Task prompt
So that the copy matches the original, write out every entry exactly.

The data
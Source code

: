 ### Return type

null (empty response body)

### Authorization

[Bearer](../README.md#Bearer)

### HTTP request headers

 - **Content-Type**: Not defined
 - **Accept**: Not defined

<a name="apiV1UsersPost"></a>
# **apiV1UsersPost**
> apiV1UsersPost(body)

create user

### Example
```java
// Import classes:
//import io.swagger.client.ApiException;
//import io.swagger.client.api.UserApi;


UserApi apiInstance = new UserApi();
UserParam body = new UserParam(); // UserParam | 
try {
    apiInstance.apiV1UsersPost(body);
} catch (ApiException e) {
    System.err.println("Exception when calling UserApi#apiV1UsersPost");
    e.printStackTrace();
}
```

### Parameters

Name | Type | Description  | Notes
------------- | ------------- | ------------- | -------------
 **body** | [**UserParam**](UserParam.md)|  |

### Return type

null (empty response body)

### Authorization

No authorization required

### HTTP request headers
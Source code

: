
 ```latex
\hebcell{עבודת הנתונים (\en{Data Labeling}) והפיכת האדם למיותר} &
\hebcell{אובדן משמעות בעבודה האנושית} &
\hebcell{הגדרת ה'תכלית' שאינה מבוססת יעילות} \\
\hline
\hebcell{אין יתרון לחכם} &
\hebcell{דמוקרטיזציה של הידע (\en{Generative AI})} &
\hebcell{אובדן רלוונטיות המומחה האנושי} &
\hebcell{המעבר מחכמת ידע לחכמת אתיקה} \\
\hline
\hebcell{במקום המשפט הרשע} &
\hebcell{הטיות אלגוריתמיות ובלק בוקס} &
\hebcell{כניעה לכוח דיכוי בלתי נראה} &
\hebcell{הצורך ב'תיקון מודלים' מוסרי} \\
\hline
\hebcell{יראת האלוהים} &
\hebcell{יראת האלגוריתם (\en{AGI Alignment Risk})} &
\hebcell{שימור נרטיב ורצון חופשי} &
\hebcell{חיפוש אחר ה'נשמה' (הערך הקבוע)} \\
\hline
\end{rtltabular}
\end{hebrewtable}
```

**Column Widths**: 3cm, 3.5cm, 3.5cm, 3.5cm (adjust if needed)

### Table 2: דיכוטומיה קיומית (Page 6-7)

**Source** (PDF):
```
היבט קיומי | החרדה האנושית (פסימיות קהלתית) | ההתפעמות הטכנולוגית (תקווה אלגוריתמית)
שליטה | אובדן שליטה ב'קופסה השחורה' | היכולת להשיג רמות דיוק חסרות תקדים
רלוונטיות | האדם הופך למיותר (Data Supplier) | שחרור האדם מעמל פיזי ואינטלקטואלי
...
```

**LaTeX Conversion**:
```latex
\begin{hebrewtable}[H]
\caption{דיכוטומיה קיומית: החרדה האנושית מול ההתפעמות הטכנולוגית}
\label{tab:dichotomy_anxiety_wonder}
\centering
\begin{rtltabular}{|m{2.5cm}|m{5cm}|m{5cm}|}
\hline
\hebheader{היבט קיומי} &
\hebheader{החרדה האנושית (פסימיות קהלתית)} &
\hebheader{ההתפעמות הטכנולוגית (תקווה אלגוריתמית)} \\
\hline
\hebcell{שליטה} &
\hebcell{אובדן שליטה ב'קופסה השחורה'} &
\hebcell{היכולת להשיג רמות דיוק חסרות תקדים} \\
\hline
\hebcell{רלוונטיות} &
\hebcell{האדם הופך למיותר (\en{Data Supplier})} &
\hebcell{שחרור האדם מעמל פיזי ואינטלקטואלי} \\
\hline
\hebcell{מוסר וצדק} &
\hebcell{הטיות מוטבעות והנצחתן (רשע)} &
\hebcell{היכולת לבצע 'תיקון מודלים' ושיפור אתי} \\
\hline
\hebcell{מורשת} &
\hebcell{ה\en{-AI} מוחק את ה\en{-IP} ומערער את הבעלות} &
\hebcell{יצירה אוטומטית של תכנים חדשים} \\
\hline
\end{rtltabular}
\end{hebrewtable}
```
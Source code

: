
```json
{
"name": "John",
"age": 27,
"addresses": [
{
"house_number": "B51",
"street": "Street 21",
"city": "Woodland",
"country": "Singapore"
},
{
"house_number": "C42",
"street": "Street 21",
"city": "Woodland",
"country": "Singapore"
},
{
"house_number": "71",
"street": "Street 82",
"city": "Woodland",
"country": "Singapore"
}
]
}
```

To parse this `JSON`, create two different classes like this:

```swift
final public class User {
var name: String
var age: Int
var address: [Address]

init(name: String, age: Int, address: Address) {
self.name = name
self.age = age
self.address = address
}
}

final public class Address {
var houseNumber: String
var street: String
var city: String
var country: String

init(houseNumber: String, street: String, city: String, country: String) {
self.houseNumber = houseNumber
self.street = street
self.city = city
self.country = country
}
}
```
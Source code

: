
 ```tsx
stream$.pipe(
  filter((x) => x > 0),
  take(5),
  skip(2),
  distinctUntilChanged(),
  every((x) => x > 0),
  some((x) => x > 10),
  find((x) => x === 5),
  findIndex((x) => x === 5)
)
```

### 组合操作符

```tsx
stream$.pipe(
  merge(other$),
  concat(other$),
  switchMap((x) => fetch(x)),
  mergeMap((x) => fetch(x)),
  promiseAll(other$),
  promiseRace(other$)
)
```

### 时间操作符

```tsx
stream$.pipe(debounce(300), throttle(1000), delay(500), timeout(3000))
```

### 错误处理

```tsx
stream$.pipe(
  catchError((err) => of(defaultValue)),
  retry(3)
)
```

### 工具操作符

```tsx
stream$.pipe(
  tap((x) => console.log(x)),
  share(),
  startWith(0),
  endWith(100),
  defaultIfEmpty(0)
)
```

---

Exercise answer
Source code

: ### Return type

null (empty response body)

### Authorization

[Bearer](../README.md#Bearer)

### HTTP request headers

 - **Content-Type**: Not defined
 - **Accept**: Not defined

<a name="apiV1UsersPost"></a>
# **apiV1UsersPost**
> apiV1UsersPost(body)

create user

### Example
```java
// Import classes:
//import io.swagger.client.ApiException;
//import io.swagger.client.api.UserApi;


UserApi apiInstance = new UserApi();
UserParam body = new UserParam(); // UserParam | 
try {
    apiInstance.apiV1UsersPost(body);
} catch (ApiException e) {
    System.err.println("Exception when calling UserApi#apiV1UsersPost");
    e.printStackTrace();
}
```

### Parameters

Name | Type | Description  | Notes
------------- | ------------- | ------------- | -------------
 **body** | [**UserParam**](UserParam.md)|  |

### Return type

null (empty response body)

### Authorization

No authorization required

### HTTP request headers
Source code

:
 ```latex
\hebcell{עבודת הנתונים (\en{Data Labeling}) והפיכת האדם למיותר} &
\hebcell{אובדן משמעות בעבודה האנושית} &
\hebcell{הגדרת ה'תכלית' שאינה מבוססת יעילות} \\
\hline
\hebcell{אין יתרון לחכם} &
\hebcell{דמוקרטיזציה של הידע (\en{Generative AI})} &
\hebcell{אובדן רלוונטיות המומחה האנושי} &
\hebcell{המעבר מחכמת ידע לחכמת אתיקה} \\
\hline
\hebcell{במקום המשפט הרשע} &
\hebcell{הטיות אלגוריתמיות ובלק בוקס} &
\hebcell{כניעה לכוח דיכוי בלתי נראה} &
\hebcell{הצורך ב'תיקון מודלים' מוסרי} \\
\hline
\hebcell{יראת האלוהים} &
\hebcell{יראת האלגוריתם (\en{AGI Alignment Risk})} &
\hebcell{שימור נרטיב ורצון חופשי} &
\hebcell{חיפוש אחר ה'נשמה' (הערך הקבוע)} \\
\hline
\end{rtltabular}
\end{hebrewtable}
```

**Column Widths**: 3cm, 3.5cm, 3.5cm, 3.5cm (adjust if needed)

### Table 2: דיכוטומיה קיומית (Page 6-7)

**Source** (PDF):
```
היבט קיומי | החרדה האנושית (פסימיות קהלתית) | ההתפעמות הטכנולוגית (תקווה אלגוריתמית)
שליטה | אובדן שליטה ב'קופסה השחורה' | היכולת להשיג רמות דיוק חסרות תקדים
רלוונטיות | האדם הופך למיותר (Data Supplier) | שחרור האדם מעמל פיזי ואינטלקטואלי
...
```

**LaTeX Conversion**:
```latex
\begin{hebrewtable}[H]
\caption{דיכוטומיה קיומית: החרדה האנושית מול ההתפעמות הטכנולוגית}
\label{tab:dichotomy_anxiety_wonder}
\centering
\begin{rtltabular}{|m{2.5cm}|m{5cm}|m{5cm}|}
\hline
\hebheader{היבט קיומי} &
\hebheader{החרדה האנושית (פסימיות קהלתית)} &
\hebheader{ההתפעמות הטכנולוגית (תקווה אלגוריתמית)} \\
\hline
\hebcell{שליטה} &
\hebcell{אובדן שליטה ב'קופסה השחורה'} &
\hebcell{היכולת להשיג רמות דיוק חסרות תקדים} \\
\hline
\hebcell{רלוונטיות} &
\hebcell{האדם הופך למיותר (\en{Data Supplier})} &
\hebcell{שחרור האדם מעמל פיזי ואינטלקטואלי} \\
\hline
\hebcell{מוסר וצדק} &
\hebcell{הטיות מוטבעות והנצחתן (רשע)} &
\hebcell{היכולת לבצע 'תיקון מודלים' ושיפור אתי} \\
\hline
\hebcell{מורשת} &
\hebcell{ה\en{-AI} מוחק את ה\en{-IP} ומערער את הבעלות} &
\hebcell{יצירה אוטומטית של תכנים חדשים} \\
\hline
\end{rtltabular}
\end{hebrewtable}
```
Source code

:
```json
{
"name": "John",
"age": 27,
"addresses": [
{
"house_number": "B51",
"street": "Street 21",
"city": "Woodland",
"country": "Singapore"
},
{
"house_number": "C42",
"street": "Street 21",
"city": "Woodland",
"country": "Singapore"
},
{
"house_number": "71",
"street": "Street 82",
"city": "Woodland",
"country": "Singapore"
}
]
}
```

To parse this `JSON`, create two different classes like this:

```swift
final public class User {
var name: String
var age: Int
var address: [Address]

init(name: String, age: Int, address: Address) {
self.name = name
self.age = age
self.address = address
}
}

final public class Address {
var houseNumber: String
var street: String
var city: String
var country: String

init(houseNumber: String, street: String, city: String, country: String) {
self.houseNumber = houseNumber
self.street = street
self.city = city
self.country = country
}
}
```
Source code

:
 ```tsx
stream$.pipe(
  filter((x) => x > 0),
  take(5),
  skip(2),
  distinctUntilChanged(),
  every((x) => x > 0),
  some((x) => x > 10),
  find((x) => x === 5),
  findIndex((x) => x === 5)
)
```

### 组合操作符

```tsx
stream$.pipe(
  merge(other$),
  concat(other$),
  switchMap((x) => fetch(x)),
  mergeMap((x) => fetch(x)),
  promiseAll(other$),
  promiseRace(other$)
)
```

### 时间操作符

```tsx
stream$.pipe(debounce(300), throttle(1000), delay(500), timeout(3000))
```

### 错误处理

```tsx
stream$.pipe(
  catchError((err) => of(defaultValue)),
  retry(3)
)
```

### 工具操作符

```tsx
stream$.pipe(
  tap((x) => console.log(x)),
  share(),
  startWith(0),
  endWith(100),
  defaultIfEmpty(0)
)
```

---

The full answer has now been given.